Your objective:
For each entry below, write an exact copy and leave out the images.

= = = = =

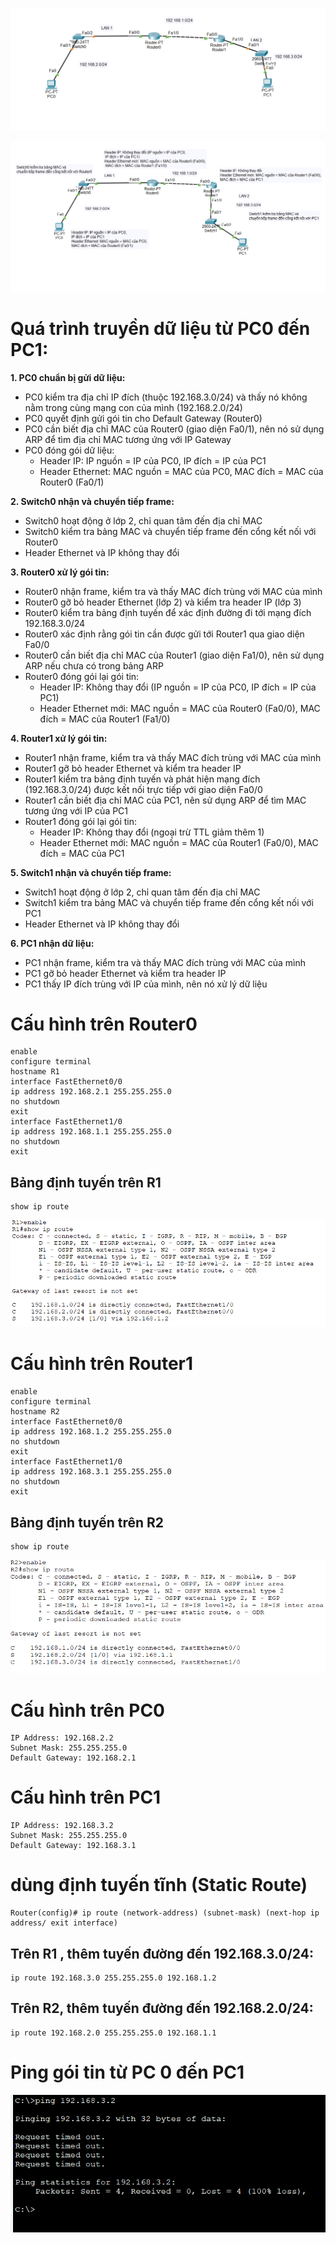 
![alt text](../images/labrouting.png)

![alt text](../images/LAb_1.png)

# Quá trình truyền dữ liệu từ PC0 đến PC1:

**1. PC0 chuẩn bị gửi dữ liệu:**
- PC0 kiểm tra địa chỉ IP đích (thuộc 192.168.3.0/24) và thấy nó không nằm trong cùng mạng con của mình (192.168.2.0/24)
- PC0 quyết định gửi gói tin cho Default Gateway (Router0)
- PC0 cần biết địa chỉ MAC của Router0 (giao diện Fa0/1), nên nó sử dụng ARP để tìm địa chỉ MAC tương ứng với IP Gateway
- PC0 đóng gói dữ liệu:
  - Header IP: IP nguồn = IP của PC0, IP đích = IP của PC1
  - Header Ethernet: MAC nguồn = MAC của PC0, MAC đích = MAC của Router0 (Fa0/1)

**2. Switch0 nhận và chuyển tiếp frame:**
- Switch0 hoạt động ở lớp 2, chỉ quan tâm đến địa chỉ MAC
- Switch0 kiểm tra bảng MAC và chuyển tiếp frame đến cổng kết nối với Router0
- Header Ethernet và IP không thay đổi

**3. Router0 xử lý gói tin:**
- Router0 nhận frame, kiểm tra và thấy MAC đích trùng với MAC của mình
- Router0 gỡ bỏ header Ethernet (lớp 2) và kiểm tra header IP (lớp 3)
- Router0 kiểm tra bảng định tuyến để xác định đường đi tới mạng đích 192.168.3.0/24
- Router0 xác định rằng gói tin cần được gửi tới Router1 qua giao diện Fa0/0
- Router0 cần biết địa chỉ MAC của Router1 (giao diện Fa1/0), nên sử dụng ARP nếu chưa có trong bảng ARP 
- Router0 đóng gói lại gói tin:
  - Header IP: Không thay đổi (IP nguồn = IP của PC0, IP đích = IP của PC1)
  - Header Ethernet mới: MAC nguồn = MAC của Router0 (Fa0/0), MAC đích = MAC của Router1 (Fa1/0)

**4. Router1 xử lý gói tin:**
- Router1 nhận frame, kiểm tra và thấy MAC đích trùng với MAC của mình
- Router1 gỡ bỏ header Ethernet và kiểm tra header IP
- Router1 kiểm tra bảng định tuyến và phát hiện mạng đích (192.168.3.0/24) được kết nối trực tiếp với giao diện Fa0/0
- Router1 cần biết địa chỉ MAC của PC1, nên sử dụng ARP để tìm MAC tương ứng với IP của PC1
- Router1 đóng gói lại gói tin:
  - Header IP: Không thay đổi (ngoại trừ TTL giảm thêm 1)
  - Header Ethernet mới: MAC nguồn = MAC của Router1 (Fa0/0), MAC đích = MAC của PC1

**5. Switch1 nhận và chuyển tiếp frame:**
- Switch1 hoạt động ở lớp 2, chỉ quan tâm đến địa chỉ MAC
- Switch1 kiểm tra bảng MAC và chuyển tiếp frame đến cổng kết nối với PC1
- Header Ethernet và IP không thay đổi

**6. PC1 nhận dữ liệu:**
- PC1 nhận frame, kiểm tra và thấy MAC đích trùng với MAC của mình
- PC1 gỡ bỏ header Ethernet và kiểm tra header IP
- PC1 thấy IP đích trùng với IP của mình, nên nó xử lý dữ liệu

# Cấu hình trên Router0
    enable
    configure terminal
    hostname R1
    interface FastEthernet0/0
    ip address 192.168.2.1 255.255.255.0
    no shutdown
    exit
    interface FastEthernet1/0
    ip address 192.168.1.1 255.255.255.0
    no shutdown
    exit

## Bảng định tuyến trên R1

    show ip route

![alt text](../images/routing4.png)

# Cấu hình trên Router1
    enable
    configure terminal
    hostname R2
    interface FastEthernet0/0
    ip address 192.168.1.2 255.255.255.0
    no shutdown
    exit
    interface FastEthernet1/0
    ip address 192.168.3.1 255.255.255.0
    no shutdown
    exit

## Bảng định tuyến trên R2

    show ip route

![alt text](../images/Screenshot_3.png)

# Cấu hình trên PC0
    IP Address: 192.168.2.2  
    Subnet Mask: 255.255.255.0  
    Default Gateway: 192.168.2.1  

# Cấu hình trên PC1
    IP Address: 192.168.3.2  
    Subnet Mask: 255.255.255.0  
    Default Gateway: 192.168.3.1  

# dùng định tuyến tĩnh (Static Route)
    Router(config)# ip route (network-address) (subnet-mask) (next-hop ip address/ exit interface)

## Trên R1 , thêm tuyến đường đến 192.168.3.0/24:

    ip route 192.168.3.0 255.255.255.0 192.168.1.2

## Trên R2, thêm tuyến đường đến 192.168.2.0/24:

    ip route 192.168.2.0 255.255.255.0 192.168.1.1

# Ping gói tin từ PC 0 đến PC1

![alt text](../images/Screenshot_2.png)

= = = = =

Written answer:
![alt text](../images/labrouting.png)

![alt text](../images/LAb_1.png)

# Quá trình truyền dữ liệu từ PC0 đến PC1:

**1. PC0 chuẩn bị gửi dữ liệu:**
- PC0 kiểm tra địa chỉ IP đích (thuộc 192.168.3.0/24) và thấy nó không nằm trong cùng mạng con của mình (192.168.2.0/24)
- PC0 quyết định gửi gói tin cho Default Gateway (Router0)
- PC0 cần biết địa chỉ MAC của Router0 (giao diện Fa0/1), nên nó sử dụng ARP để tìm địa chỉ MAC tương ứng với IP Gateway
- PC0 đóng gói dữ liệu:
  - Header IP: IP nguồn = IP của PC0, IP đích = IP của PC1
  - Header Ethernet: MAC nguồn = MAC của PC0, MAC đích = MAC của Router0 (Fa0/1)

**2. Switch0 nhận và chuyển tiếp frame:**
- Switch0 hoạt động ở lớp 2, chỉ quan tâm đến địa chỉ MAC
- Switch0 kiểm tra bảng MAC và chuyển tiếp frame đến cổng kết nối với Router0
- Header Ethernet và IP không thay đổi

**3. Router0 xử lý gói tin:**
- Router0 nhận frame, kiểm tra và thấy MAC đích trùng với MAC của mình
- Router0 gỡ bỏ header Ethernet (lớp 2) và kiểm tra header IP (lớp 3)
- Router0 kiểm tra bảng định tuyến để xác định đường đi tới mạng đích 192.168.3.0/24
- Router0 xác định rằng gói tin cần được gửi tới Router1 qua giao diện Fa0/0
- Router0 cần biết địa chỉ MAC của Router1 (giao diện Fa1/0), nên sử dụng ARP nếu chưa có trong bảng ARP 
- Router0 đóng gói lại gói tin:
  - Header IP: Không thay đổi (IP nguồn = IP của PC0, IP đích = IP của PC1)
  - Header Ethernet mới: MAC nguồn = MAC của Router0 (Fa0/0), MAC đích = MAC của Router1 (Fa1/0)

**4. Router1 xử lý gói tin:**
- Router1 nhận frame, kiểm tra và thấy MAC đích trùng với MAC của mình
- Router1 gỡ bỏ header Ethernet và kiểm tra header IP
- Router1 kiểm tra bảng định tuyến và phát hiện mạng đích (192.168.3.0/24) được kết nối trực tiếp với giao diện Fa0/0
- Router1 cần biết địa chỉ MAC của PC1, nên sử dụng ARP để tìm MAC tương ứng với IP của PC1
- Router1 đóng gói lại gói tin:
  - Header IP: Không thay đổi (ngoại trừ TTL giảm thêm 1)
  - Header Ethernet mới: MAC nguồn = MAC của Router1 (Fa0/0), MAC đích = MAC của PC1

**5. Switch1 nhận và chuyển tiếp frame:**
- Switch1 hoạt động ở lớp 2, chỉ quan tâm đến địa chỉ MAC
- Switch1 kiểm tra bảng MAC và chuyển tiếp frame đến cổng kết nối với PC1
- Header Ethernet và IP không thay đổi

**6. PC1 nhận dữ liệu:**
- PC1 nhận frame, kiểm tra và thấy MAC đích trùng với MAC của mình
- PC1 gỡ bỏ header Ethernet và kiểm tra header IP
- PC1 thấy IP đích trùng với IP của mình, nên nó xử lý dữ liệu

# Cấu hình trên Router0
    enable
    configure terminal
    hostname R1
    interface FastEthernet0/0
    ip address 192.168.2.1 255.255.255.0
    no shutdown
    exit
    interface FastEthernet1/0
    ip address 192.168.1.1 255.255.255.0
    no shutdown
    exit

## Bảng định tuyến trên R1

    show ip route

![alt text](../images/routing4.png)

# Cấu hình trên Router1
    enable
    configure terminal
    hostname R2
    interface FastEthernet0/0
    ip address 192.168.1.2 255.255.255.0
    no shutdown
    exit
    interface FastEthernet1/0
    ip address 192.168.3.1 255.255.255.0
    no shutdown
    exit

## Bảng định tuyến trên R2

    show ip route

![alt text](../images/Screenshot_3.png)

# Cấu hình trên PC0
    IP Address: 192.168.2.2  
    Subnet Mask: 255.255.255.0  
    Default Gateway: 192.168.2.1  

# Cấu hình trên PC1
    IP Address: 192.168.3.2  
    Subnet Mask: 255.255.255.0  
    Default Gateway: 192.168.3.1  

# dùng định tuyến tĩnh (Static Route)
    Router(config)# ip route (network-address) (subnet-mask) (next-hop ip address/ exit interface)

## Trên R1 , thêm tuyến đường đến 192.168.3.0/24:

    ip route 192.168.3.0 255.255.255.0 192.168.1.2

## Trên R2, thêm tuyến đường đến 192.168.2.0/24:

    ip route 192.168.2.0 255.255.255.0 192.168.1.1

# Ping gói tin từ PC 0 đến PC1

![alt text](../images/Screenshot_2.png)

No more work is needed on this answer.